Monday, November 3, 2014
Book Review: Shotgun Lovesongs by Nickolas Butler
Author: Nickolas Butler
Enjoyment Rating: ****
Content Alert: swearing, sex
Lucy and I were best friends from the time we were five until we went our separate ways in high school, since she went to the other high school in town. Throughout junior high and high school, I spent most of my time with a group of five girls. We were all smart and ambitious in our own ways, and when we graduated in 1993 and went off to college, our relationships basically came to an end (rekindled through Facebook in the last few years). So I don't have a good sense of what it means to come from a place and a a group of friends and to return to that place and those friends as an adult. Nickolas Butler's sweet, nostalgic book, Shotgun Lovesongs, follows the perspective of a group of friends. Henry and Beth have stayed in Little Wing, Wisconsin, where they run the family farm. Ronny was a famous rodeo cowboy until a drunken binge led to an undiagnosed skull fracture and subsequent brain damage. Kip made big money in Chicago and has returned to Little Wing as the BMOC, renovating the mill. And Lee's one of the most famous indie singers of his generation.

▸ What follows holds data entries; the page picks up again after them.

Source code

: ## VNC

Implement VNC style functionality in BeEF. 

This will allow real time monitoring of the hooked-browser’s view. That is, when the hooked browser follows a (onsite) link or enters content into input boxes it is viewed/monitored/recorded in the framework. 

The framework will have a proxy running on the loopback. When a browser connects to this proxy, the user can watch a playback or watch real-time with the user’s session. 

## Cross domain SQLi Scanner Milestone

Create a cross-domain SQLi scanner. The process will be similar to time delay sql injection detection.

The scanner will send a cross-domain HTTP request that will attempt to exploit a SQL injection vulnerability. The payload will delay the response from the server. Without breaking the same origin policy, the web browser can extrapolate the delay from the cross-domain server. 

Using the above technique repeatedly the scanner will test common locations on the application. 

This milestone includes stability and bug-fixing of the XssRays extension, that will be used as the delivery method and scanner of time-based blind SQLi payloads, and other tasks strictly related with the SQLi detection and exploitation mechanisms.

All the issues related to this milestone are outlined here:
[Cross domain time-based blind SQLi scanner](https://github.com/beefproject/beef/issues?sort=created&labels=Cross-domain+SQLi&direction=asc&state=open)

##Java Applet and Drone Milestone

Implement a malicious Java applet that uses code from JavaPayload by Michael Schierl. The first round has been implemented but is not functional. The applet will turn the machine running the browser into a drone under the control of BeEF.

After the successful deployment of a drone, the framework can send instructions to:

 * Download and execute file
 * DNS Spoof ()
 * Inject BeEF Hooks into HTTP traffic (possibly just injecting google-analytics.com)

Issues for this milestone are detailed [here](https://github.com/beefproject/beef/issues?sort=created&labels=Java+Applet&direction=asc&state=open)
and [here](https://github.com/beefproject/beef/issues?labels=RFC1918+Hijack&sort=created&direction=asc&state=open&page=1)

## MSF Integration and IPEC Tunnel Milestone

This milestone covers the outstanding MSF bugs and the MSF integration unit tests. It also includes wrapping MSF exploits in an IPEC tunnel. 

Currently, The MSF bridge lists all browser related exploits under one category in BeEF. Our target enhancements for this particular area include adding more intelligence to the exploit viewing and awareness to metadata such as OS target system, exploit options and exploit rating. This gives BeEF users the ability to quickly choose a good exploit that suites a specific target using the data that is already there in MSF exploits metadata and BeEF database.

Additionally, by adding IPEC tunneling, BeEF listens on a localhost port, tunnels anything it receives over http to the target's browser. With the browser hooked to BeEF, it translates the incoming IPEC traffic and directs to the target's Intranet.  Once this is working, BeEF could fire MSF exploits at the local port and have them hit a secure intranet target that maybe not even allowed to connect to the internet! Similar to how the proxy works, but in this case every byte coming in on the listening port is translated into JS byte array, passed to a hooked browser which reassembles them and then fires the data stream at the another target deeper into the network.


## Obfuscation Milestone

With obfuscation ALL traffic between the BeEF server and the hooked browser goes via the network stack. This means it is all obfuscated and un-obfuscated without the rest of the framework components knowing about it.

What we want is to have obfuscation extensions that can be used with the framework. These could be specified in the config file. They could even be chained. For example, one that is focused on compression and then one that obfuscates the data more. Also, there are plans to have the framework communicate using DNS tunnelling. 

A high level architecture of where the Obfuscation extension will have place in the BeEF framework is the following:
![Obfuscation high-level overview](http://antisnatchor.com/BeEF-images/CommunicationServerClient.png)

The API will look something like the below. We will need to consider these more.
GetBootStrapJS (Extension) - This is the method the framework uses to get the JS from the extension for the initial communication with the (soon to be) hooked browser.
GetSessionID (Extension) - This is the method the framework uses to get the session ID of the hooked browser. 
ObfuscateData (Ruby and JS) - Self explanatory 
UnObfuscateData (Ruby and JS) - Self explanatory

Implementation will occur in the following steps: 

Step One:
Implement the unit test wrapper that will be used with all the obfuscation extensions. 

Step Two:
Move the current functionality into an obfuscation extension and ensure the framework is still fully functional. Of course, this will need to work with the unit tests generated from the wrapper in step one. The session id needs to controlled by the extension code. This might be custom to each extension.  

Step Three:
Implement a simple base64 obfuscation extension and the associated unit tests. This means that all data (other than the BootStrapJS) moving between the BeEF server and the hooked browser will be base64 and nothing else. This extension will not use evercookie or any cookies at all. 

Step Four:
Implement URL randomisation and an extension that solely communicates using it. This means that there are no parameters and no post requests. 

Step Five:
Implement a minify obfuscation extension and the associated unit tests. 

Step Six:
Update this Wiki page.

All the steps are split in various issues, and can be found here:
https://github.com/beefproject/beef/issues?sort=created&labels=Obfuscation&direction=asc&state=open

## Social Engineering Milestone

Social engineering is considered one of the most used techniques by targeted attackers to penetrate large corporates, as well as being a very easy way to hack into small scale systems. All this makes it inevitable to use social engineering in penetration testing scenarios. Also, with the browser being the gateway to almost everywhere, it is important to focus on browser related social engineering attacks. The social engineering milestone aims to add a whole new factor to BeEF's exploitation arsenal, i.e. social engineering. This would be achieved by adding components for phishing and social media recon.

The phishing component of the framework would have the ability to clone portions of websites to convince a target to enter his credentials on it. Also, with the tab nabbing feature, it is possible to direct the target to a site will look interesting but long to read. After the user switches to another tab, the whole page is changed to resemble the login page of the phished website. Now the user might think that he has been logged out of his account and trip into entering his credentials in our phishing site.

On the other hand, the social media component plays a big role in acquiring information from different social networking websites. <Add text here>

The story, told through the perspective of each of these characters, shows how each of them struggles to fit into Little Wing and into their group of friends. When we lived in Minnesota and my parents were in Chicago, I frequently drove through exactly the kinds of tiny towns where Butler sets his story, and it was a lovely experience to read about someone writing about the complications of being from such a place. The book is smart and sweet and lovely, and makes me wish that I had a greater tie to the place and the people I came from.